Started out with porn when I was 12, for whatever reason, as soon as I had figured out how easy it was to find pictures, I was looking for big cocks. I was curious and had no intentions or desires other than to look at them. Fast forward 10 years or so and I've been dating girls for about 5 years. In that time I'd had two relationships that were painful and costly and I was still stuck in the second one, even though she was now 18 hours away at school.
So I had a lot of time to myself, and the big cocks were still my favourite porn element. I had even moved forward a little to watching some actual gay porn instead of just looking at pictures or straight porn. I was reading some smut here and there and just sort of skimming over the actual gay stuff. I was interested in cocks, nothing else. I joined furaffinity in 2012, as I had started to find that furry artists were the BEST at big cocks and had even invented universal terms for different sizes. Enter the story Geno-type.

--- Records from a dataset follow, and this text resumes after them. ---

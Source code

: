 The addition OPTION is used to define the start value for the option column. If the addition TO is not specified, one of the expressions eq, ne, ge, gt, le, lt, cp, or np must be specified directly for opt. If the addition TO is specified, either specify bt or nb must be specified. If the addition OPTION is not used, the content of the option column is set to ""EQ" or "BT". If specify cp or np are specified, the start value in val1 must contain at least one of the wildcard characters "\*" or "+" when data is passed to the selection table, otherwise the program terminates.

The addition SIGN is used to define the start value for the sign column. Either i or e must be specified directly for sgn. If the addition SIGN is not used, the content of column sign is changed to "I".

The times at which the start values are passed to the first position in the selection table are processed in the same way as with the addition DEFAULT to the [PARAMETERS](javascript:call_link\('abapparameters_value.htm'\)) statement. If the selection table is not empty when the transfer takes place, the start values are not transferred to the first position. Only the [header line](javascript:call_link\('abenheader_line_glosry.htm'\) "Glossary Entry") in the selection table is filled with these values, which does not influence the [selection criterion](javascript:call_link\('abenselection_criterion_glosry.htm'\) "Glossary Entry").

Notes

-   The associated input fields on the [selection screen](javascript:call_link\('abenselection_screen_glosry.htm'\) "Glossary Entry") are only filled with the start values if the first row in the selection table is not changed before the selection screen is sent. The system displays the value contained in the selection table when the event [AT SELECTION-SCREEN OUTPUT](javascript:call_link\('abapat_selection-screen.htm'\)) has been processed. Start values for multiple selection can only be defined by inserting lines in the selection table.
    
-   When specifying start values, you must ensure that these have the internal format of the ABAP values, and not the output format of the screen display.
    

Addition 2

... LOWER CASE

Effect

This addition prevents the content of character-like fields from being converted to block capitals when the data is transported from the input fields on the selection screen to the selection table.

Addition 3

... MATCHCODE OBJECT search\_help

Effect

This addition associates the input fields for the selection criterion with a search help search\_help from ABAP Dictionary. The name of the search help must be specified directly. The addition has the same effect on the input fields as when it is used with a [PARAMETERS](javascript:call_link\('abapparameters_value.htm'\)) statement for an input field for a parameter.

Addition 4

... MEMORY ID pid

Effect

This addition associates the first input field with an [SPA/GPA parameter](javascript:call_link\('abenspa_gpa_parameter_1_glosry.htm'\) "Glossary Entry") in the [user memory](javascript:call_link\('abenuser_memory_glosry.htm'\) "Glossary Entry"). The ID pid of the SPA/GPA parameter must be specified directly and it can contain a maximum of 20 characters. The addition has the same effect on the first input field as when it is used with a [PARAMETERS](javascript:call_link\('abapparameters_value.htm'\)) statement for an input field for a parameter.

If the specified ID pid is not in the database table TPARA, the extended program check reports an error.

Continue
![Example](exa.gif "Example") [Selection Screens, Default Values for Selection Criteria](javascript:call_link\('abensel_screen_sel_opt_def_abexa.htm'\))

Geno-type is a story about a couple of highschoolers who start experiencing cock growth of epic proportions. It caught my eye because the characters are humans. They fall in love. I came for the cocks and suddenly I'm reading about a pair of lovers. I am reading about standing up for each other in front of bullies. I am reading about coming out to each others' parents. I am suddenly, for the first time, really engaging the concept of gay romance, gay intimacy, and the gay lifestyle. And I am struck by how natural it feels. I am blown away by what I have been missing all these years. The little snippets of gay porn I'd exposed myself to were entirely devoid of the stuff this story was made of. I am suddenly, unabashedly, okay with gay romance.
And worse, I'm suddenly wanting it. Suddenly, boys I thought were cute pop back into my head after being instantly buried over the last 10 years. I am suddenly ashamed to have hidden from a part of myself for a decade. I am suddenly mourning the 10 years of life I could have lived in the full scope of my personality. I am suddenly profoundly aware that pandora's box is open and the only thing that came out was half of my sexual and romantic identity.
I befriended the author and spent a lot of time talking in the community. I started with terms and phrases like "...not the straightest of guys..." and was quickly working my way up to "bisexual." I spent a lot of time figuring out what I wanted, and came out to my best friend. I dreaded what she and I both agreed was best. I broke up with my girlfriend of almost 3 years, under the legitimate pretense that our schooling was only going to keep us apart the next few years and we hadn't been happy in a long time. Soon we got to talking and I broke down in tears, telling her the truth. Things between us would be complicated for a while. She came to visit me and we had sex we shouldn't have had. There was a lot of crying and many hours of phone calls. She helped me find LGBT forums to help me sort things out. She swapped back and forth between telling me she couldn't talk to me any more and calling me to talk about boys who were giving her the runaround. I did everything in my power to be a better friend than I was a boyfriend. In the end, we're still friends, two years later. We don't talk as often but that's because she's engaged and working a career-type job.
I organized a few dates and started going out to see guys. There were four dates in a week and literally every experience I have had with men took place then. I made physical advances that were unimaginably braver than anything I'd done with girls.
-I left my family in a nearby city to meet up with one prospect I met online, and with him I had a dinner date, my first physical contact with a guy, my first kiss, and even my first blowjob (HUGE COCK, dream come true).
-I got addresses and a phone number and job title and gave them to a friend for safe keeping, before taking trains and buses out of town for a night-and-morning with a guy almost twice my age (bodybuilder, hung, dream come doubly true).
-I bumped into an old friend-of-a-friend on facebook and discovered him to be bot gay and HOT, I spent an evening with him in his bed, watching movies, telling stories, laughing, kissing, and learning how much in the moment, chemistry overpowers the importance of compatibility (way out of my league and also a big stoner, ew).
-I set up a museum date with a nerd, and we spent the whole couple hours just ranting and gushing together about latin, flora and fauna, gems, rocks, and ecology. In the end he got so horny we left early and I gave him (with his deep fears about premature ejaculation) the longest and most edgingly-fantastic blowjob he'd ever had in his life. His was the first foreskin I'd ever seen and I spent hours of our weekend together mastering it. That nerd would go on to be my boyfriend after a few more dates.
When the dates were done, I came out to my mom, who was fine with it and cautioned me about going on dates with strangers. I came out to my friends, all of whom more or less replied "I could have told you that." I came out to my dad who was awkward bu accepting. I came out to the girl I had been in love with for years who, true to her wonderful nature, was extremely excited and proud of me. I came out to strangers. I came out to teachers. I came out to coworkers, employers, and anyone who needed to know. That's the thing they don't tell you about coming out, it's not a singular act, it's something you do constantly, whenever you need to. Customers at my job know I have a boyfriend. My bus driver in my home town knows I have a boyfriend. It's a miracle that I live in Canada where I have yet to see a single negative reaction in two years of outing myself.
Never mind the fact that I'm bi and have to remind people that it's different from gay. That's another matter.